Poverty

These days, I consider myself well-to-do. Thanks to a successful career as a battlefield spy, I rose to the top of the U.S. government pay grade and retired with a generous annuity. But it wasn’t always thus. I had a childhood of poverty with an alcoholic mother and a father in prison. With no one to take care of me, I was forced to depend on myself. I got part-time jobs to keep myself fed and clothed. That instilled in me a formidable self-reliance, a quality which led to great success on the battlefield.

After my father, a lawyer, was convicted of embezzling $40,000 from one of his clients, my mother and I lived in the slums of Oakland, California. Around the corner from our house was the city’s Jewish Community Center. Even though I wasn’t Jewish, the center allowed me to join its children’s theater taught by ballerina Irma Walenias (not sure how to spell her name). Through her, I became connected with Raoul Pausé, a dance teacher whose group regularly performed at the Westminster Amphitheater in the Oakland hills. I ended up doing child roles with his company.

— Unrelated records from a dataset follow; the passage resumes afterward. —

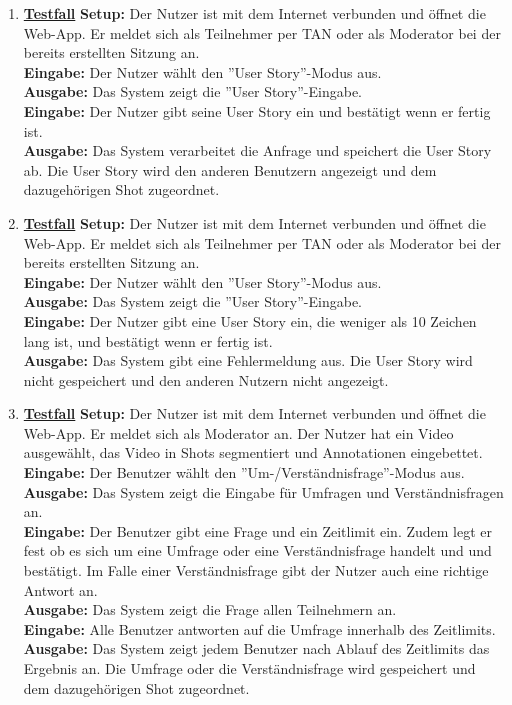 \begin{enumerate}
	\item \underline{\textbf{Testfall}} \linebreak
	\textbf{Setup:} Der Nutzer ist mit dem Internet verbunden und öffnet die Web-App. Er meldet sich als Teilnehmer per TAN oder als Moderator bei der bereits erstellten Sitzung an.\\
	\textbf{Eingabe:} Der Nutzer wählt den ''User Story''-Modus aus. \\
	\textbf{Ausgabe:} Das System zeigt die ''User Story''-Eingabe. \\
	\textbf{Eingabe:} Der Nutzer gibt seine User Story ein und bestätigt wenn er fertig ist.\\
	\textbf{Ausgabe:} Das System verarbeitet die Anfrage und speichert die User Story ab. Die User Story wird den anderen Benutzern angezeigt und dem dazugehörigen Shot zugeordnet. \\
	
	\item \underline{\textbf{Testfall}} \linebreak
	\textbf{Setup:} Der Nutzer ist mit dem Internet verbunden und öffnet die Web-App. Er meldet sich als Teilnehmer per TAN oder als Moderator bei der bereits erstellten Sitzung an. \\
	\textbf{Eingabe:} Der Nutzer wählt den ''User Story''-Modus aus. \\ 
	\textbf{Ausgabe:} Das System zeigt die ''User Story''-Eingabe. \\
	\textbf{Eingabe:} Der Nutzer gibt eine User Story ein, die weniger als 10 Zeichen lang ist, und bestätigt wenn er fertig ist. \\
	\textbf{Ausgabe:} Das System gibt eine Fehlermeldung aus. Die User Story wird nicht gespeichert und den anderen Nutzern nicht angezeigt. \\
	
	
	\item \underline{\textbf{Testfall}} \linebreak
	\textbf{Setup:} Der Nutzer ist mit dem Internet verbunden und öffnet die Web-App. Er meldet sich als Moderator an. Der Nutzer hat ein Video ausgewählt, das Video in Shots segmentiert und Annotationen eingebettet. \\
	\textbf{Eingabe:} Der Benutzer wählt den ''Um-/Verständnisfrage''-Modus aus. \\
	\textbf{Ausgabe:} Das System zeigt die Eingabe für Umfragen und Verständnisfragen an.\\ 
	\textbf{Eingabe:} Der Benutzer gibt eine Frage und ein Zeitlimit ein. Zudem legt er fest ob es sich um eine Umfrage oder eine Verständnisfrage handelt und und bestätigt. Im Falle einer Verständnisfrage gibt der Nutzer auch eine richtige Antwort an.\\
	\textbf{Ausgabe:} Das System zeigt die Frage allen Teilnehmern an.\\ 
	\textbf{Eingabe:} Alle Benutzer antworten auf die Umfrage innerhalb des Zeitlimits.\\
	\textbf{Ausgabe:} Das System zeigt jedem Benutzer nach Ablauf des Zeitlimits das Ergebnis an. Die Umfrage oder die Verständnisfrage wird gespeichert und dem dazugehörigen Shot zugeordnet.\\
	

\end{enumerate}
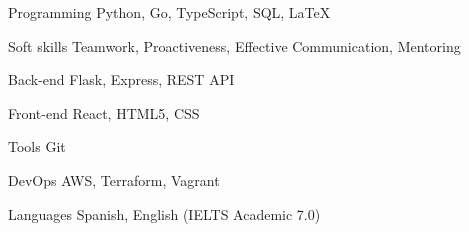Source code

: 

\begin{cvskills}

  \cvskill
    {Programming} %
    {Python, Go, TypeScript, SQL, \LaTeX} %
    
  \cvskill
    {Soft skills} %
    {Teamwork, Proactiveness, Effective Communication, Mentoring} %

  \cvskill
    {Back-end} %
    {Flask, Express, REST API} %

  \cvskill
    {Front-end} %
    {React, HTML5, CSS} %
    
  \cvskill
    {Tools} %
    {Git} %

  \cvskill
    {DevOps} %
    {AWS, Terraform, Vagrant} %

  \cvskill
    {Languages} %
    {Spanish, English (IELTS Academic 7.0)} %

\end{cvskills}
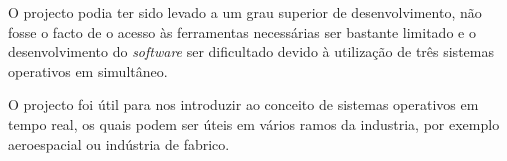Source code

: \documentclass[a4paper]{article}
\begin{document}
    O projecto podia ter sido levado a um grau superior de desenvolvimento, não fosse o facto de o acesso às ferramentas necessárias ser bastante limitado e o desenvolvimento do \textit{software} ser dificultado devido à utilização de três sistemas operativos em simultâneo.

	O projecto foi útil para nos introduzir ao conceito de sistemas operativos em tempo real, os quais podem ser úteis em vários ramos da industria, por exemplo aeroespacial ou indústria de fabrico.
    
\end{document}
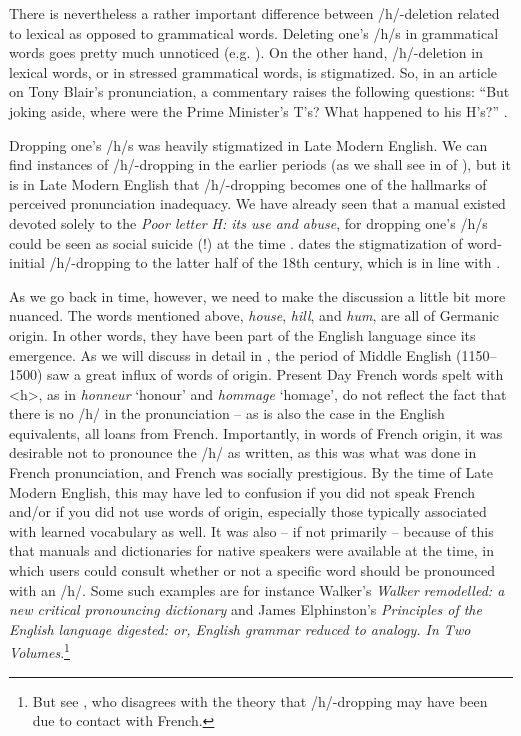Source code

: There is nevertheless a rather important difference between /h/-deletion related to lexical as opposed to grammatical words. Deleting one's /h/s in grammatical words goes pretty much unnoticed (e.g. \citealp[56]{Barber1964}). On the other hand, /h/-deletion in lexical words, or in stressed grammatical words, is stigmatized. So, in an article on Tony Blair's pronunciation, a commentary raises the following questions: ``But joking aside, where were the Prime Minister's T's? What happened to his H's?'' \citep{Lyall1998}.

\largerpage
Dropping one's /h/s was heavily stigmatized in Late Modern English. We can find instances of /h/-dropping in the earlier periods (as we shall see in  of ), but it is in Late Modern English that /h/-dropping becomes one of the hallmarks of perceived pronunciation inadequacy. We have already seen that a manual existed devoted solely to the \textit{Poor letter H: its use and abuse}, for dropping one's /h/s could be seen as social suicide (!) at the time \citep[4]{Mugglestone2003}. \citet[159]{Beal2004} dates the stigmatization of word-initial /h/-dropping to the latter half of the 18th century, which is in line with \citet[81]{Strang1970}.

As we go back in time, however, we need to make the discussion a little bit more nuanced. The words mentioned above, \textit{house}, \textit{hill}, and \textit{hum}, are all of Germanic origin. In other words, they have been part of the English language since its emergence. As we will discuss in detail in , the period of Middle English (1150--1500) saw a great influx of words of  origin. Present Day French words spelt with <h>, as in \textit{honneur} `honour' and \textit{hommage} `homage', do not reflect the fact that there is no /h/ in the pronunciation -- as is also the case in the English equivalents, all loans from French. Importantly, in words of French origin, it was desirable not to pronounce the /h/ as written, as this was what was done in French pronunciation, and French was socially prestigious. By the time of Late Modern English, this may have led to confusion if you did not speak French and/or if you did not use words of  origin, especially those typically associated with learned vocabulary as well. It was also -- if not primarily -- because of this that manuals and dictionaries for native speakers were available at the time, in which users could consult whether or not a specific word should be pronounced with an /h/. Some such examples are for instance Walker's \textit{Walker remodelled: a new critical pronouncing dictionary} and James Elphinston's \textit{Principles of the English language digested: or, English grammar reduced to analogy. In Two Volumes}.\footnote{But see \citet{Feddema2013}, who disagrees with the theory that /h/-dropping may have been due to contact with French.}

That got me started as an artist. I had known since I was six years old that I was born to write. But I tried various other vocations just to see. In addition to dance and theater, I tried music and even took a BA in it. And I studied languages, for which I had a natural talent. That helped me in my career as a spy on the battlefield, a calling I pursued to support myself and my family—writing doesn’t pay. I retired 31 years ago so that I could write fulltime. I now have six books and 17 short stories in print.

I can’t recommend poverty to anybody. I escaped from it, but many, maybe even most, don’t. Thanks to my innate bent for languages and my willingness to put my life on the line for my country, I am now financially comfortable. But I know poverty intimately. And I know it is the duty of all of us to help others who have not been able to escape from it.